[PATCH, i386, Pointer Bounds Checker 31/x] Pointer Bounds Checker builtins for i386 target

Uros Bizjak ubizjak@gmail.com
Wed Sep 17 18:07:00 GMT 2014


On Wed, Sep 17, 2014 at 6:31 PM, Ilya Enkovich <enkovich.gnu@gmail.com> wrote:

>> >> I don't like the way arguments are prepared. For the case above,
>> >> bnd_ldx should have index_register_operand predicate in its pattern,
>> >> and this predicate (and its mode) should be checked in the expander
>> >> code. There are many examples of argument expansion in
>> >> ix86_expand_builtin function, including how Pmode is handled.
>> >>
>> >> Also, please see how target is handled there. Target can be null, so
>> >> REG_P predicate will crash.
>> >>
>> >> You should also select insn patterns depending on BNDmode, not TARGET_64BIT.
>> >>
>> >> Please use assign_386_stack_local so stack slots can be shared.
>> >> SLOT_TEMP is intended for short-lived temporaries, you can introduce
>> >> new slots if you need more live values at once.
>> >>
>> >> Uros.
>> >
>> > Thanks for comments!  Here is a new version in which I addressed all your concerns.
>>
>> Unfortunately, it doesn't. The patch only fixed one instance w.r.t to
>> target handling, the one I referred as an example. You still have
>> unchecked target, at least in IX86_BUILTIN_BNDMK.
>>
>> However, you have a general problems in your builtin expansion code,
>> so please look at how other builtins are handled.
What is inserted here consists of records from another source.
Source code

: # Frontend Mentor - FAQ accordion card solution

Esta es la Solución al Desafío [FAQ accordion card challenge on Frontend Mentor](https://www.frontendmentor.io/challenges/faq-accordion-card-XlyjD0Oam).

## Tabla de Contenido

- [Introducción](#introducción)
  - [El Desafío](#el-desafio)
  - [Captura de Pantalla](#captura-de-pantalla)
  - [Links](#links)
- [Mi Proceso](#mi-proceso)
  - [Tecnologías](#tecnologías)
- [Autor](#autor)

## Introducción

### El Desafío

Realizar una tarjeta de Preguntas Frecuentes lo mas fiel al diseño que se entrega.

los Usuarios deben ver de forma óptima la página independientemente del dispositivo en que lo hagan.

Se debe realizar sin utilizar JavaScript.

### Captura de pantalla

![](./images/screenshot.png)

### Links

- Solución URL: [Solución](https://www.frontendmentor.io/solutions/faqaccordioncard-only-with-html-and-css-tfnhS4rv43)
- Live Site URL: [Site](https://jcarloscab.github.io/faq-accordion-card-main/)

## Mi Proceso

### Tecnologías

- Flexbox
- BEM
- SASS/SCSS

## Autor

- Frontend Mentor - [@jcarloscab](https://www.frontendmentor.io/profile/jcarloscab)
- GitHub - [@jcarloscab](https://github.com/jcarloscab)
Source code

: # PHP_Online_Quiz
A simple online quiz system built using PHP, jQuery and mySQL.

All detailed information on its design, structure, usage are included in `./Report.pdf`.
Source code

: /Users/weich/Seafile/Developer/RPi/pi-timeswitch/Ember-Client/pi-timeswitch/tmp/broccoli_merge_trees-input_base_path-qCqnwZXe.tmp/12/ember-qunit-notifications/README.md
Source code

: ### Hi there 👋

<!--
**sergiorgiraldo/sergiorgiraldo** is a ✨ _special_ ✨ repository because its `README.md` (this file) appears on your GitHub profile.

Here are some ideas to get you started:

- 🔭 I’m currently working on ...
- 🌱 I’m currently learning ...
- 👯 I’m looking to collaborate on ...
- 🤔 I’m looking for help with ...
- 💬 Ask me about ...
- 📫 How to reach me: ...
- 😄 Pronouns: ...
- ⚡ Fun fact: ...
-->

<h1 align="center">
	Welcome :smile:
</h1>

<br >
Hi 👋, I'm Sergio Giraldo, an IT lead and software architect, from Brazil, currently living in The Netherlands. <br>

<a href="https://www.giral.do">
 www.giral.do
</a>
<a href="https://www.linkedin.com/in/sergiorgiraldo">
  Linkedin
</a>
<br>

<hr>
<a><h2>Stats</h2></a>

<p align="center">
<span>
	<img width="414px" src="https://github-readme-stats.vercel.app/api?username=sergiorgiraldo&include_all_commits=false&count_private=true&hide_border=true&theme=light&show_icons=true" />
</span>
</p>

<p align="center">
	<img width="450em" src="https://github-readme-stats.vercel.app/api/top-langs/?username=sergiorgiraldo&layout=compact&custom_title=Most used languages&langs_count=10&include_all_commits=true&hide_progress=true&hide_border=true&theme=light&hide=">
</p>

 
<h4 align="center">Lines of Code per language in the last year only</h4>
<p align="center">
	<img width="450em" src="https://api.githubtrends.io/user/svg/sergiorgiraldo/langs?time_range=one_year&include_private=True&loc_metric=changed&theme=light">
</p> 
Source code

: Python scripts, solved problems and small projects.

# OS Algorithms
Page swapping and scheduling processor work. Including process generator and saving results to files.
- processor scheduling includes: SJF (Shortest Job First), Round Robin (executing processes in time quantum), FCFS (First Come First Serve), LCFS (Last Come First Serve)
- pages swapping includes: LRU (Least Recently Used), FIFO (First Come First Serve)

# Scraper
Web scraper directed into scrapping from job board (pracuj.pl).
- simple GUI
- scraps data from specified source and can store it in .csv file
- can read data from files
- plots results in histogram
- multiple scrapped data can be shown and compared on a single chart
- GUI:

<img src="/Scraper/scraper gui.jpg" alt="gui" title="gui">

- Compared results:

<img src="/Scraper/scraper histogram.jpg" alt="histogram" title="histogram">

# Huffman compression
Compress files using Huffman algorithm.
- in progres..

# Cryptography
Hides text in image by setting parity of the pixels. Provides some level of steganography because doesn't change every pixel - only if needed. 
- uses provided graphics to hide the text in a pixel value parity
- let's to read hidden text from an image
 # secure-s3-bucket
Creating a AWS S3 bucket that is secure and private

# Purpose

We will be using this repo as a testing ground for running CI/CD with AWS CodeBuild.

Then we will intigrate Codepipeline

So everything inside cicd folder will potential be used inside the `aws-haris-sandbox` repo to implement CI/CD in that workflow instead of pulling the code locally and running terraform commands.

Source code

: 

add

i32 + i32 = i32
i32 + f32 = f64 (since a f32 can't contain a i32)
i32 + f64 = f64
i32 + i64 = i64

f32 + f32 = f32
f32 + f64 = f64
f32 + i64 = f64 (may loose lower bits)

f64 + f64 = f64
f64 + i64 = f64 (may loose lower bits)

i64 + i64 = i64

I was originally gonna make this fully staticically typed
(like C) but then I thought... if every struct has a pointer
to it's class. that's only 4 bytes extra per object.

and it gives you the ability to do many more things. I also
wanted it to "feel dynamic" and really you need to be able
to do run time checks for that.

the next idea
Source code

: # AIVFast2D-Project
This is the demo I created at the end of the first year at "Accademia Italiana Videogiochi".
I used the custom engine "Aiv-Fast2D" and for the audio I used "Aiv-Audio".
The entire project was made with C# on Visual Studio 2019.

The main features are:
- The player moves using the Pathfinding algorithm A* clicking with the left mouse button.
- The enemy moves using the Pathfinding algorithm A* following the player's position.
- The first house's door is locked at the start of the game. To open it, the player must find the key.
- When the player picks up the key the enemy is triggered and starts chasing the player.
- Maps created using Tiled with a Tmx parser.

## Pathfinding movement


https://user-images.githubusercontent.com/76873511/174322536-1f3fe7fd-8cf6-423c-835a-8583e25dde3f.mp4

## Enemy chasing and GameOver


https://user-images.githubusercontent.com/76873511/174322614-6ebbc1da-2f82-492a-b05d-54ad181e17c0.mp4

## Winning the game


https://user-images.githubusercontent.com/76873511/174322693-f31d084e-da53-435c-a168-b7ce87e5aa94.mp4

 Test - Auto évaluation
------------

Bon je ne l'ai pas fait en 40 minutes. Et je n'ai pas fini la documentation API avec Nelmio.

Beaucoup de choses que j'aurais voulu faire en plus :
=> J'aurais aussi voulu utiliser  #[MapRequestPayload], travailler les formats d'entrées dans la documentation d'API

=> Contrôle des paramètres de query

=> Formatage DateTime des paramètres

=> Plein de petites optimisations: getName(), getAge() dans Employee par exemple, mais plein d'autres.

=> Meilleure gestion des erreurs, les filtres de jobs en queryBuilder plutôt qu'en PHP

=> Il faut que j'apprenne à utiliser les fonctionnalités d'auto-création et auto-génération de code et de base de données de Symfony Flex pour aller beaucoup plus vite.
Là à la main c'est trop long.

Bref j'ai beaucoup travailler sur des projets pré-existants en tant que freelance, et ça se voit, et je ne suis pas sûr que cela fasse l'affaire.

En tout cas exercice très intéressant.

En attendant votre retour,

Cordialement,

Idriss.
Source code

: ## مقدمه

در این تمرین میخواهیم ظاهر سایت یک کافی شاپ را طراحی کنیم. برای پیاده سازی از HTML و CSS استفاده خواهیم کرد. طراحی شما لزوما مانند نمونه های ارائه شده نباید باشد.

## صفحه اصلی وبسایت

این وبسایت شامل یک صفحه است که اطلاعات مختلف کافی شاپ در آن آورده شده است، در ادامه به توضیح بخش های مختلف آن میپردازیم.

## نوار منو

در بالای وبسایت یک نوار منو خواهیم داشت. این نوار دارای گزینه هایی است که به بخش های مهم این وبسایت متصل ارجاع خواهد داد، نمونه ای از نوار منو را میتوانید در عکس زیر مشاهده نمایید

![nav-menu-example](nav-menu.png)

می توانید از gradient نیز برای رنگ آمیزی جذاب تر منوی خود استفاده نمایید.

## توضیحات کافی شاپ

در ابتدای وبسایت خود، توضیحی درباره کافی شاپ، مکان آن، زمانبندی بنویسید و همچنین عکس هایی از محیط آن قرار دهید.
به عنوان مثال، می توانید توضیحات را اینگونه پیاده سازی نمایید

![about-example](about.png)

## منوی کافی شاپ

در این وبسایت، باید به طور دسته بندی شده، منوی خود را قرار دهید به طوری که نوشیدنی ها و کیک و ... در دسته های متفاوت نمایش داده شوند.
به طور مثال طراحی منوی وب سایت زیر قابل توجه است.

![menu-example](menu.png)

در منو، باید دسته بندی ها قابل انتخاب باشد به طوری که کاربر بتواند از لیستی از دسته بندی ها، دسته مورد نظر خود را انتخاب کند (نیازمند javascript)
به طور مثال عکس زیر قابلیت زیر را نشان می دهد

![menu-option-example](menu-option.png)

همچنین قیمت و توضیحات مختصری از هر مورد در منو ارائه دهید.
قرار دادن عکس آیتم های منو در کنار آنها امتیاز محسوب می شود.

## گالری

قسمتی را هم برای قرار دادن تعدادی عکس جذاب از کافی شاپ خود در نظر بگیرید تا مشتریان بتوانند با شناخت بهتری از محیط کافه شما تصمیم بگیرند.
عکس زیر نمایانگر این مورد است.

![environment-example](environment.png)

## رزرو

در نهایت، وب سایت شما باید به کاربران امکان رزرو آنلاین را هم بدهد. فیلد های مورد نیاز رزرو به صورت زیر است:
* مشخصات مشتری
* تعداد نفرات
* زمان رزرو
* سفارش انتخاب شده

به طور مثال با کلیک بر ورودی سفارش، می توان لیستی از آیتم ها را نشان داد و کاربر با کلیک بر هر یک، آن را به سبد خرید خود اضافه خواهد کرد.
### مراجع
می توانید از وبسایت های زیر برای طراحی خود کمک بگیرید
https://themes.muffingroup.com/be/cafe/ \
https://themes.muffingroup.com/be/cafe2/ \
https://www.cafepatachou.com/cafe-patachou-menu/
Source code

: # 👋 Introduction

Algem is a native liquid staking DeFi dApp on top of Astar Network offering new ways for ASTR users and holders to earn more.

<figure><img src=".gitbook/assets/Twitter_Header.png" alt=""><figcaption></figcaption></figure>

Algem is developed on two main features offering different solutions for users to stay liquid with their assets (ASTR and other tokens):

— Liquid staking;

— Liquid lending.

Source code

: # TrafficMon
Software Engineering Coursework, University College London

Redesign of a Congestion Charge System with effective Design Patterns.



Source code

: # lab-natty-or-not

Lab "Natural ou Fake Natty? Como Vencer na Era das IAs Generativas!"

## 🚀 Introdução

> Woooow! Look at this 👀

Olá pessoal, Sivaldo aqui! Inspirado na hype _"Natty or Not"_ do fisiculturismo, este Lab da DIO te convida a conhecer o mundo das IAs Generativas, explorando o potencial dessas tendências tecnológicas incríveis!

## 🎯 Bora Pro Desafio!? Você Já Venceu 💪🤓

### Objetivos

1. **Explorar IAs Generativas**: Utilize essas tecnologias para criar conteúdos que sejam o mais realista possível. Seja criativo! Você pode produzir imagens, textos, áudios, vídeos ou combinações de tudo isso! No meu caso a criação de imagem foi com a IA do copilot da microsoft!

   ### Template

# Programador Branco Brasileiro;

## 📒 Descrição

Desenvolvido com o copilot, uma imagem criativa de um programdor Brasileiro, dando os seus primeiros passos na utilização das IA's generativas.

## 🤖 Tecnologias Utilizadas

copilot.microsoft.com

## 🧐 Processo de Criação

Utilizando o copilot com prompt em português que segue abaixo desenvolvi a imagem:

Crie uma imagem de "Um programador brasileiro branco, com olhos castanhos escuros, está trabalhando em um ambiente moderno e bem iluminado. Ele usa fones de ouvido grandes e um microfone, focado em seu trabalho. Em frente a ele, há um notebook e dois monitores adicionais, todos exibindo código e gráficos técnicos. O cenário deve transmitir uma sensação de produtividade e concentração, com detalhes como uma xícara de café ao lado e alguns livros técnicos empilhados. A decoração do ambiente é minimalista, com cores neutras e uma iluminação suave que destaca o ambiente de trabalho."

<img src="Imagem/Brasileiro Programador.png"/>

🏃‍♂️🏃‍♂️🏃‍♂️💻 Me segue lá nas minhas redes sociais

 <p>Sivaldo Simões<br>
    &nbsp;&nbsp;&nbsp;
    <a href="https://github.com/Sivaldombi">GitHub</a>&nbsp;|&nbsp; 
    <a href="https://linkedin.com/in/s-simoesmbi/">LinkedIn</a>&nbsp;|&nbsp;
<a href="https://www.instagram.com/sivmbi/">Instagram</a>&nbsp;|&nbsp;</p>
E.g.:
>>
>>   if (optimize || !target
>>       || GET_MODE (target) != tmode
>>       || !register_operand(target, tmode))
>>     target = gen_reg_rtx (tmode);
>>
>> also, here is an example how input operands are prepared:
>>
>>       op0 = expand_normal (arg0);
>>       op1 = expand_normal (arg1);
>>       op2 = expand_normal (arg2);
>>       if (!register_operand (op0, Pmode))
>>     op0 = ix86_zero_extend_to_Pmode (op0);
>>       if (!register_operand (op1, SImode))
>>     op1 = copy_to_mode_reg (SImode, op1);
>>       if (!register_operand (op2, SImode))
>>     op2 = copy_to_mode_reg (SImode, op2);
>>
>> So, Pmode is handled in a special way, even when x32 is not considered.
>>
>> BTW: I wonder if word_mode is needed here, Pmode can be SImode with
>> address prefix (x32).
>>
>> Inside the expanders, please use expand_simple_binop and expand_unop
>> on RTX, not tree expressions. Again, please see many examples.
>
> Thank you for additional explanations.  Hope this time I answer your concerns correctly :)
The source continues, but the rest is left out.